(DATA FOR THIS TASK)
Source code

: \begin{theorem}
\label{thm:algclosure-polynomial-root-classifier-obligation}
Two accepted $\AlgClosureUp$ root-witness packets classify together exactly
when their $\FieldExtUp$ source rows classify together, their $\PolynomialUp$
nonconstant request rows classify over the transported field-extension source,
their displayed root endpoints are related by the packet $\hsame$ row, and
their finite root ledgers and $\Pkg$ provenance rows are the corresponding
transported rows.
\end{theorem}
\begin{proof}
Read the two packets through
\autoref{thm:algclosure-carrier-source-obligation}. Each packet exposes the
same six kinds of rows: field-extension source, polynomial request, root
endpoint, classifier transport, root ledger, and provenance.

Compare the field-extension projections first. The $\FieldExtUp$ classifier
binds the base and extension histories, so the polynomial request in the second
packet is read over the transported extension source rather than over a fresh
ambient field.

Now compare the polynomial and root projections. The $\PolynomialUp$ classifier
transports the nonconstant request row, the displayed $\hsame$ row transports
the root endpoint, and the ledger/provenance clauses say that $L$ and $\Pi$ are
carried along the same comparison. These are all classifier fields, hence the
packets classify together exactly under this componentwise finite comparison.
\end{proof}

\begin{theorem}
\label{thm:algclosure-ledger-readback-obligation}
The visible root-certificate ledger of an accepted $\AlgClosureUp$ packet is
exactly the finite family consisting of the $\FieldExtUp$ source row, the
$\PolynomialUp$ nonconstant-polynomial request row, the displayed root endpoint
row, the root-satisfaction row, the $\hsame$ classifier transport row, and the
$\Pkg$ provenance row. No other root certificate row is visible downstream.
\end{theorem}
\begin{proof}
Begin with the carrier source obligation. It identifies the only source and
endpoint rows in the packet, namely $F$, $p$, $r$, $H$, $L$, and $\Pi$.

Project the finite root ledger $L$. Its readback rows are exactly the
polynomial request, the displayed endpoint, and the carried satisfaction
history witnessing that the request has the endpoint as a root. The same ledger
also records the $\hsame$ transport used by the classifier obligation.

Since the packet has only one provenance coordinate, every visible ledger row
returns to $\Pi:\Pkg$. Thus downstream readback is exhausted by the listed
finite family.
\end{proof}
(End DATA FOR THIS TASK)
WHAT IS EXPECTED
Whenever the string "readback" shows up in a line of the entries, copy that line.

SOLUTION FOR THIS EXERCISE
\label{thm:algclosure-ledger-readback-obligation}
Project the finite root ledger $L$. Its readback rows are exactly the
returns to $\Pi:\Pkg$. Thus downstream readback is exhausted by the listed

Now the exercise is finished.